A Field Guide for the Curious PDTer

It starts with you

 
This article is not for account managers or those who spend 60% of their days facing clients. This article is for those who exist within the Pixel Dreams universe. Those who aim to extend their skill set and potential beyond what their specific discipline requires.

This article is for you, PDTer. You who wants to uphold and honour the PD reputation in every interaction. Be it a partner, a delivery man, a teammate, or a client, the principles below are intended to demystify what it takes to bring the old-school PD mentality into every experience.

This journey began with a question: “What makes a good account manager at PD?”
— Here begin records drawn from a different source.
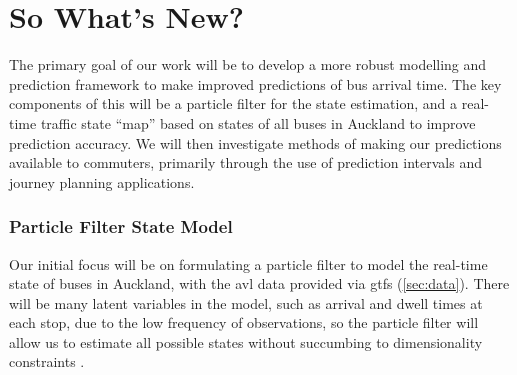 \documentclass[12pt,a4paper]{article}
\begin{document}





\section{So What's New?}
\label{sec:whatsnew}

The primary goal of our work will be to develop a more robust modelling
and prediction framework to make improved predictions of bus arrival time.
The key components of this will be a particle filter for the state estimation,
and a real-time traffic state ``map'' based on states of all buses in Auckland
to improve prediction accuracy.
We will then investigate methods of making our predictions available to commuters,
primarily through the use of prediction intervals and journey planning applications.


\subsubsection*{Particle Filter State Model}

Our initial focus will be on formulating a particle filter to model the real-time state
of buses in Auckland,
with the \gls{avl} data provided via \gls{gtfs} (\cref{sec:data}).
There will be many latent variables in the model,
such as arrival and dwell times at each stop,
due to the low frequency of observations,
so the particle filter will allow us to estimate all possible states without
succumbing to dimensionality constraints
\citep{hofleitner-etal:2012}.
\end{document}
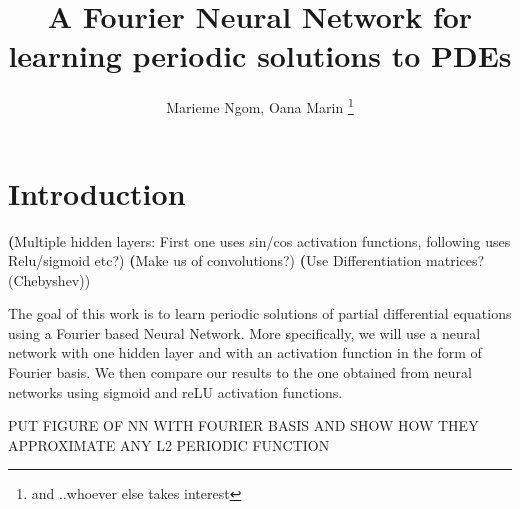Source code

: \documentclass[11pt]{article}
\begin{document}

\title{A Fourier Neural Network for learning periodic solutions to PDEs}
\author{Marieme Ngom, Oana Marin \footnote{and ..whoever else takes interest}}
\maketitle
\begin{abstract}

\end{abstract}




\linenumbers

\section{Introduction}
\textbf(Multiple hidden layers: First one uses sin/cos activation functions, following uses Relu/sigmoid etc?)
\textbf(Make us of convolutions?)
\textbf(Use Differentiation matrices?(Chebyshev))


The goal of this work is to learn periodic solutions of partial differential equations using a Fourier based Neural Network. More specifically, we will use a neural network with one hidden layer and with an activation function in the form of Fourier basis. We then compare our results to the one obtained from neural networks using sigmoid and reLU activation functions.

PUT FIGURE OF NN WITH FOURIER BASIS AND SHOW HOW THEY APPROXIMATE ANY L2 PERIODIC  FUNCTION






\end{document}
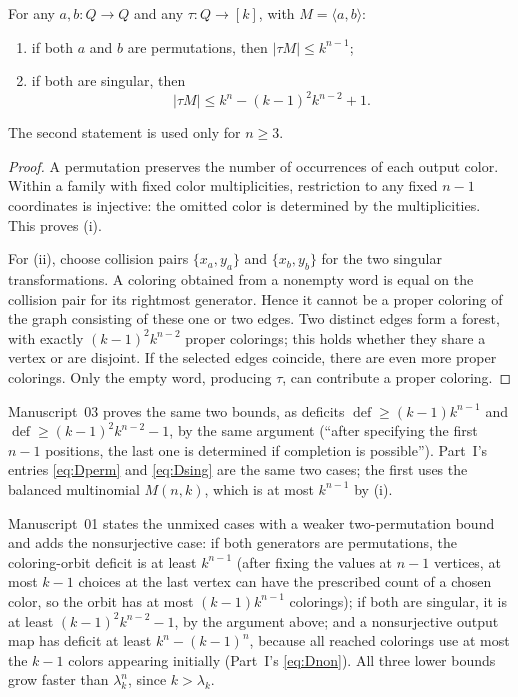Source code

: \documentclass[11pt,a4paper]{article}
\numberwithin{equation}{section}
\theoremstyle{definition}
\theoremstyle{remark}
\newcommand{\defi}{\operatorname{def}}
\begin{document}
\begin{lemma}\label{evo:lem:easy}
For any $a,b:Q\to Q$ and any $\tau:Q\to[k]$, with $M=\langle a,b\rangle$:
\begin{enumerate}[label=(\roman*)]
\item if both $a$ and $b$ are permutations, then $|\tau M|\le k^{n-1}$;
\item if both are singular, then
\[
 |\tau M|\le k^n-(k-1)^2k^{n-2}+1.
\]
\end{enumerate}
The second statement is used only for $n\ge3$.
\end{lemma}
\begin{proof}
A permutation preserves the number of occurrences of each output color.
Within a family with fixed color multiplicities, restriction to any fixed
$n-1$ coordinates is injective: the omitted color is determined by the
multiplicities. This proves (i).

For (ii), choose collision pairs $\{x_a,y_a\}$ and $\{x_b,y_b\}$ for the two
singular transformations. A coloring obtained from a nonempty word is equal
on the collision pair for its rightmost generator. Hence it cannot be a
proper coloring of the graph consisting of these one or two edges. Two
distinct edges form a forest, with exactly $(k-1)^2k^{n-2}$ proper colorings;
this holds whether they share a vertex or are disjoint. If the selected edges
coincide, there are even more proper colorings. Only the empty word, producing
$\tau$, can contribute a proper coloring.
\end{proof}

Manuscript~03 proves the same two bounds, as deficits
$\defi\ge(k-1)k^{n-1}$ and $\defi\ge(k-1)^2k^{n-2}-1$, by the same argument
(``after specifying the first $n-1$ positions, the last one is determined if
completion is possible''). Part~I's entries \eqref{eq:Dperm} and
\eqref{eq:Dsing} are the same two cases; the first uses the balanced
multinomial $M(n,k)$, which is at most $k^{n-1}$ by (i).

\begin{remark}\label{evo:et:rem:unmixed}
Manuscript~01 states the unmixed cases with a weaker two-permutation bound
and adds the nonsurjective case: if both generators are permutations, the
coloring-orbit deficit is at least $k^{n-1}$ (after fixing the values at
$n-1$ vertices, at most $k-1$ choices at the last vertex can have the
prescribed count of a chosen color, so the orbit has at most $(k-1)k^{n-1}$
colorings); if both are singular, it is at least $(k-1)^2k^{n-2}-1$, by the
argument above; and a nonsurjective output map has deficit at least
$k^n-(k-1)^n$, because all reached colorings use at most the $k-1$ colors
appearing initially (Part~I's \eqref{eq:Dnon}). All three lower bounds grow
faster than $\lambda_k^n$, since $k>\lambda_k$.
\end{remark}
\end{document}
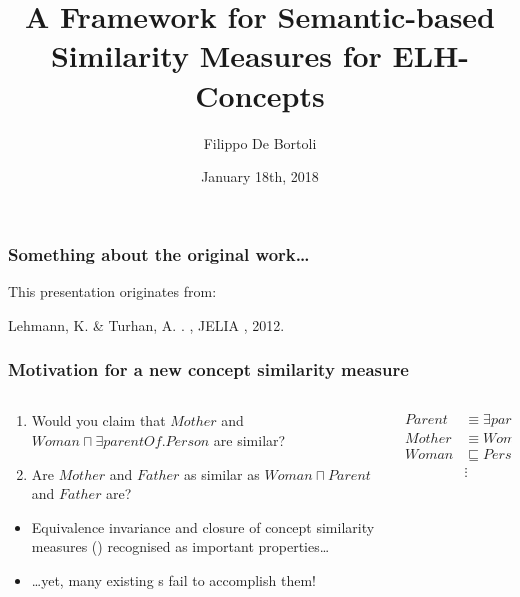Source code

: \documentclass{beamer}
\title{A Framework for Semantic-based Similarity Measures for ELH-Concepts}
\author{Filippo De Bortoli}
\institute{European Master's Programme in Computational Logic, TU Dresden}
\date{January 18th, 2018}
\begin{document}
\maketitle

\begin{frame}
  \frametitle{Something about the original work\ldots}
  This presentation originates from:
  \begin{thebibliography}
    \bibitem{}
     Lehmann, K. \& Turhan, A.
	   .
	   , {JELIA} , 2012.
  \end{thebibliography}
\end{frame}

\begin{frame}
  \frametitle{Motivation for a new concept similarity measure}
  
  \begin{columns}
    \begin{column}{0.61\textwidth}
      \begin{enumerate}[<+->]
        \item Would you claim that \(Mother\) and
        \(Woman \sqcap \exists{}parentOf.Person\) are similar?
        \item Are \(Mother\) and \(Father\) as similar
        as \(Woman \sqcap Parent\) and \(Father\) are?
      \end{enumerate}
      \begin{itemize}[<+->]
        \item Equivalence \alert{invariance} and \alert{closure}
        of concept similarity measures (\csm)
        recognised as important properties\ldots
        \item \ldots yet, many existing
        \csm{}s fail to accomplish them!
      \end{itemize}
    \end{column}
    \begin{column}{0.39\textwidth}
      \begin{align*}
        Parent &\equiv \exists{}parentOf.Person \\
        Mother &\equiv Woman \sqcap Parent \\
        Woman &\sqsubseteq Person \\
        &\vdots         
      \end{align*}
    \end{column}
  \end{columns}
\end{frame}
\end{document}
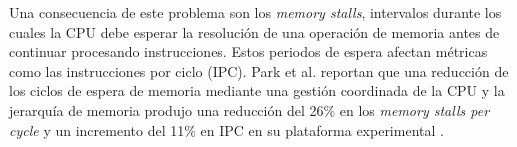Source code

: Una consecuencia de este problema son los \textit{memory stalls}, intervalos
durante los cuales la CPU debe esperar la resolución de una operación de
memoria antes de continuar procesando instrucciones. Estos periodos de espera
afectan métricas como las instrucciones por ciclo (IPC). Park et al. reportan
que una reducción de los ciclos de espera de memoria mediante una gestión
coordinada de la CPU y la jerarquía de memoria produjo una reducción del
26\% en los \textit{memory stalls per cycle} y un incremento del 11\% en IPC
en su plataforma experimental \cite{park2022dvfs}.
Answers were offered. Breadcrumbs were laid. A good account manager:

  • Instills trust. 
  • Carries themselves with confidence. 
  • Has a great sense of humour.
  • Leads with gratitude. 

The responses, while all correct, were incomplete. It turns out, we were asking the wrong question.
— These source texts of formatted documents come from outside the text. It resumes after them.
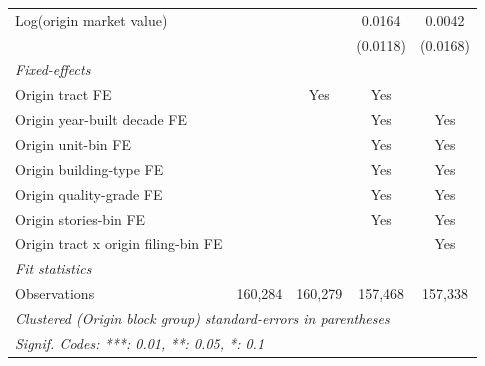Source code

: \begin{tabular}{lcccc}
   Log(origin market value)                       &          &          & 0.0164          & 0.0042\\   
                                                  &          &          & (0.0118)        & (0.0168)\\   
   \midrule
   \emph{Fixed-effects}\\
   Origin tract FE                                &          & Yes      & Yes             & \\  
   Origin year-built decade FE                    &          &          & Yes             & Yes\\  
   Origin unit-bin FE                             &          &          & Yes             & Yes\\  
   Origin building-type FE                        &          &          & Yes             & Yes\\  
   Origin quality-grade FE                        &          &          & Yes             & Yes\\  
   Origin stories-bin FE                          &          &          & Yes             & Yes\\  
   Origin tract x origin filing-bin FE            &          &          &                 & Yes\\  
   \midrule
   \emph{Fit statistics}\\
   Observations                                   & 160,284  & 160,279  & 157,468         & 157,338\\  
   \midrule \midrule
   \multicolumn{5}{l}{\emph{Clustered (Origin block group) standard-errors in parentheses}}\\
   \multicolumn{5}{l}{\emph{Signif. Codes: ***: 0.01, **: 0.05, *: 0.1}}\\
\end{tabular}
\par\endgroup

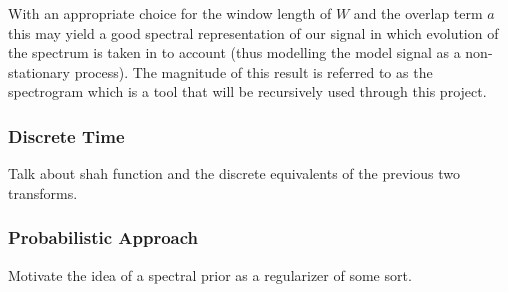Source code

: \documentclass[10pt]{article}
\begin{document}
With an appropriate choice for the window length of $W$ and the overlap term $a$ this may yield a good spectral representation of our signal in which evolution of the spectrum is taken in to account (thus modelling the model signal as a non-stationary process). The magnitude of this result is referred to as the spectrogram which is a tool that will be recursively used through this project.

\subsubsection{Discrete Time}

Talk about shah function and the discrete equivalents of the previous two transforms.

\subsubsection{Probabilistic Approach}

Motivate the idea of a spectral prior as a regularizer of some sort.
\end{document}
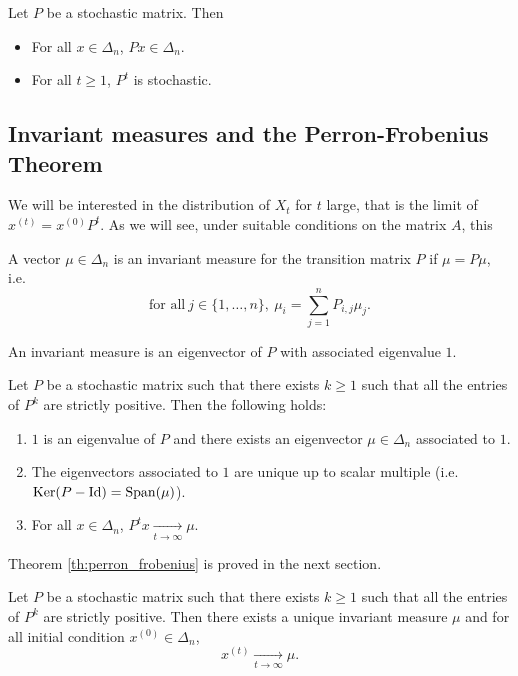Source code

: \documentclass[11pt,nocut]{article}
\begin{document}
\begin{corollary}\label{cor:stab}
	Let $P$ be a stochastic matrix. Then
	\begin{itemize}
		\item For all $x \in \Delta_n$, $Px \in \Delta_n$.
		\item For all $t \geq 1$, $P^t$ is stochastic.
	\end{itemize}
\end{corollary}


\subsection{Invariant measures and the Perron-Frobenius Theorem}
We will be interested in the distribution of $X_t$ for $t$ large, that is the limit of $x^{(t)} = x^{(0)} P^t$. As we will see, under suitable conditions on the matrix $A$, this

\begin{definition}
	A vector $\mu \in \Delta_n$ is an invariant measure for the transition matrix $P$ if $\mu = P \mu$, i.e.\
	$$
	\text{for all} \ j \in \{1, \dots, n\}, \ \mu_i = \sum_{j=1}^n P_{i,j} \mu_j.
	$$
\end{definition}

\begin{remark}
	An invariant measure is an eigenvector of $P$ with associated eigenvalue $1$.
\end{remark}


\begin{theorem}\label{th:perron_frobenius}
	Let $P$ be a stochastic matrix such that there exists $k \geq 1$ such that all the entries of $P^k$ are strictly positive. Then the following holds:
	\begin{enumerate}[label=(\roman*),noitemsep]
		\item\label{item:i} $1$ is an eigenvalue of $P$ and there exists an eigenvector $\mu \in \Delta_n$ associated to $1$.
		\item\label{item:ii} The eigenvectors associated to $1$ are unique up to scalar multiple (i.e.\ ${{\rm Ker}}(P-{{\rm Id}}) = {{\rm Span}}(\mu)$).
		\item\label{item:iii} For all $x \in \Delta_n$, $P^t x \xrightarrow[t \to \infty]{} \mu$.
	\end{enumerate}
\end{theorem}

Theorem \ref{th:perron_frobenius} is proved in the next section.

\begin{corollary}
	Let $P$ be a stochastic matrix such that there exists $k \geq 1$ such that all the entries of $P^k$ are strictly positive. Then there exists a unique invariant measure $\mu$ and for all initial condition $x^{(0)} \in \Delta_n$,
	$$
	x^{(t)} \xrightarrow[t \to \infty]{} \mu.
	$$
\end{corollary}
\end{document}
What makes a good account manager at PD?
Why do people love working with the Pixel Dreams Team across the board?

A multiverse of possibilities opened to us. Below is what lies behind Multiverse One: We put partners first.

While each teammate’s creative output looks different, we aim to keep our partner experience at the same standard across the board – by drawing on old-school hosting traditions. Our actions are led by the notion that interactions, whether in person, over the phone or in video, are spaces we hold open for our partners. It’s our duty to ensure anyone and everyone has an enjoyable and valuable experience from the moment we say hello, to the moment we say our goodbyes.
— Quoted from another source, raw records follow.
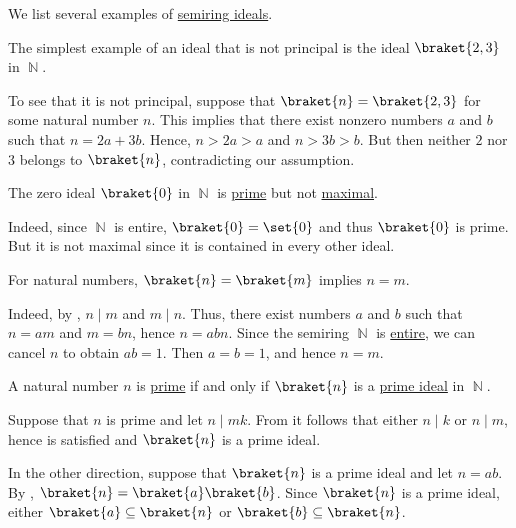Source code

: \begin{example}\label{ex:def:semiring_ideal}
  We list several examples of \hyperref[def:semiring_ideal]{semiring ideals}.
  \begin{thmenum}
     The simplest example of an ideal that is not principal is the ideal \( \braket{ 2, 3 } \) in \( \BbbN \).

    To see that it is not principal, suppose that \( \braket{ n } = \braket{ 2, 3 } \) for some natural number \( n \). This implies that there exist nonzero numbers \( a \) and \( b \) such that \( n = 2a + 3b \). Hence, \( n > 2a > a \) and \( n > 3b > b \). But then neither \( 2 \) nor \( 3 \) belongs to \( \braket{ n } \), contradicting our assumption.

     The zero ideal \( \braket{ 0 } \) in \( \BbbN \) is \hyperref[def:semiring_ideal/prime]{prime} but not \hyperref[def:semiring_ideal/maximal]{maximal}.

    Indeed, since \( \BbbN \) is entire, \( \braket{ 0 } = \set{ 0 } \) and thus \( \braket{ 0 } \) is prime. But it is not maximal since it is contained in every other ideal.

     For natural numbers, \( \braket{ n } = \braket{ m } \) implies \( n = m \).

    Indeed, by , \( n \mid m \) and \( m \mid n \). Thus, there exist numbers \( a \) and \( b \) such that \( n = am \) and \( m = bn \), hence \( n = abn \). Since the semiring \( \BbbN \) is \hyperref[def:entire_semiring]{entire}, we can cancel \( n \) to obtain \( ab = 1 \). Then \( a = b = 1 \), and hence \( n = m \).

     A natural number \( n \) is \hyperref[def:prime_number]{prime} if and only if \( \braket{n} \) is a \hyperref[def:semiring_ideal/prime]{prime ideal} in \( \BbbN \).

    Suppose that \( n \) is prime and let \( n \mid mk \). From  it follows that either \( n \mid k \) or \( n \mid m \), hence  is satisfied and \( \braket{ n } \) is a prime ideal.

    In the other direction, suppose that \( \braket{ n } \) is a prime ideal and let \( n = ab \). By , \( \braket{ n } = \braket{ a } \braket{ b } \). Since \( \braket{ n } \) is a prime ideal, either \( \braket{ a } \subseteq \braket{ n } \) or \( \braket{ b } \subseteq \braket{ n } \).


\end{thmenum}
\end{example}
Below are what our partners have come to expect from PD, including tactics to strengthen your connections, increase potency in your work, and believe it or not, have a lot more fun along the way (especially when our happy partners come back for more).

The goal is to thrill with our skills, both in discipline and hosting. What’s the PD secret sauce that our partners have come to expect? Read on to find out.
 


 

1. As a partner, I want to feel that you care about me, then my business

 
There are many ways to show someone you care about them first and their business second. By showing that you care, you build trust and rapport, and you form stronger relationships. When people like each other, the work is better.

 

People don’t care how much you know until they know how much you care.
 

I. As a PDTer, I lead with curiosity.

 
In the throes of work, it’s easy to forget that our partners’ requests are a small part of a larger picture. Our clients have their own goals separate from that of the organization. They have their own reasons for being where they are, for working as hard as they do. Do you know these reasons? Do you know what’s at stake for your client if the project succeeds? If it fails?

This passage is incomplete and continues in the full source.